Records from a data collection:
━━━

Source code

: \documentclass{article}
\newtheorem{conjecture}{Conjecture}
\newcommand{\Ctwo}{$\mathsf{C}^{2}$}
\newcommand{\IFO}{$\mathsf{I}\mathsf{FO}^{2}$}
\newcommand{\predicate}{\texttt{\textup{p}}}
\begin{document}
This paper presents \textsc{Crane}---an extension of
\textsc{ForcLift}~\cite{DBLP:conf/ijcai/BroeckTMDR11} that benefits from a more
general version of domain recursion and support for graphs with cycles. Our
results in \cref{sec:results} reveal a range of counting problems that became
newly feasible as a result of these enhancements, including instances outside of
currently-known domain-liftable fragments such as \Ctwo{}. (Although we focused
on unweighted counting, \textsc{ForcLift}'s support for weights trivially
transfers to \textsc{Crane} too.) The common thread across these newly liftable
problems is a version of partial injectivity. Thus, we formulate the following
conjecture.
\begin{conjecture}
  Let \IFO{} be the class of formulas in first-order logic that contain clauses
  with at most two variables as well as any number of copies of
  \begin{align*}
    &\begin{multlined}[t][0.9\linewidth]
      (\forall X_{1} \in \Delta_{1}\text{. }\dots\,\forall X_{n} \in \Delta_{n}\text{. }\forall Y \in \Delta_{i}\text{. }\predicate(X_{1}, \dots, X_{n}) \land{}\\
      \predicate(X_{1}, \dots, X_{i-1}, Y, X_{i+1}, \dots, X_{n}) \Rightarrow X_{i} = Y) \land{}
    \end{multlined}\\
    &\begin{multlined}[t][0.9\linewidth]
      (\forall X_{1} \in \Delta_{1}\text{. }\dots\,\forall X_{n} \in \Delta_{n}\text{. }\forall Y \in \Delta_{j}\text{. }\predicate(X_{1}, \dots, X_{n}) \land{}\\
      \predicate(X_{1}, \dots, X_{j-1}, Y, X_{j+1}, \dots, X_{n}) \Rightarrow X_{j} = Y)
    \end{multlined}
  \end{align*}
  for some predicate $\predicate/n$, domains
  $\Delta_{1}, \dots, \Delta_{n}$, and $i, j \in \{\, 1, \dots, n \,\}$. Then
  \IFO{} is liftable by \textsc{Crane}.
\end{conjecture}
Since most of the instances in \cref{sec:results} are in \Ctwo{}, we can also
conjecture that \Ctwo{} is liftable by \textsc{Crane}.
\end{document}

━━━

Could you reproduce all the records exactly?

▶ **Result of this task**
Source code

: \documentclass{article}
\newtheorem{conjecture}{Conjecture}
\newcommand{\Ctwo}{$\mathsf{C}^{2}$}
\newcommand{\IFO}{$\mathsf{I}\mathsf{FO}^{2}$}
\newcommand{\predicate}{\texttt{\textup{p}}}
\begin{document}
This paper presents \textsc{Crane}---an extension of
\textsc{ForcLift}~\cite{DBLP:conf/ijcai/BroeckTMDR11} that benefits from a more
general version of domain recursion and support for graphs with cycles. Our
results in \cref{sec:results} reveal a range of counting problems that became
newly feasible as a result of these enhancements, including instances outside of
currently-known domain-liftable fragments such as \Ctwo{}. (Although we focused
on unweighted counting, \textsc{ForcLift}'s support for weights trivially
transfers to \textsc{Crane} too.) The common thread across these newly liftable
problems is a version of partial injectivity. Thus, we formulate the following
conjecture.
\begin{conjecture}
  Let \IFO{} be the class of formulas in first-order logic that contain clauses
  with at most two variables as well as any number of copies of
  \begin{align*}
    &\begin{multlined}[t][0.9\linewidth]
      (\forall X_{1} \in \Delta_{1}\text{. }\dots\,\forall X_{n} \in \Delta_{n}\text{. }\forall Y \in \Delta_{i}\text{. }\predicate(X_{1}, \dots, X_{n}) \land{}\\
      \predicate(X_{1}, \dots, X_{i-1}, Y, X_{i+1}, \dots, X_{n}) \Rightarrow X_{i} = Y) \land{}
    \end{multlined}\\
    &\begin{multlined}[t][0.9\linewidth]
      (\forall X_{1} \in \Delta_{1}\text{. }\dots\,\forall X_{n} \in \Delta_{n}\text{. }\forall Y \in \Delta_{j}\text{. }\predicate(X_{1}, \dots, X_{n}) \land{}\\
      \predicate(X_{1}, \dots, X_{j-1}, Y, X_{j+1}, \dots, X_{n}) \Rightarrow X_{j} = Y)
    \end{multlined}
  \end{align*}
  for some predicate $\predicate/n$, domains
  $\Delta_{1}, \dots, \Delta_{n}$, and $i, j \in \{\, 1, \dots, n \,\}$. Then
  \IFO{} is liftable by \textsc{Crane}.
\end{conjecture}
Since most of the instances in \cref{sec:results} are in \Ctwo{}, we can also
conjecture that \Ctwo{} is liftable by \textsc{Crane}.
\end{document}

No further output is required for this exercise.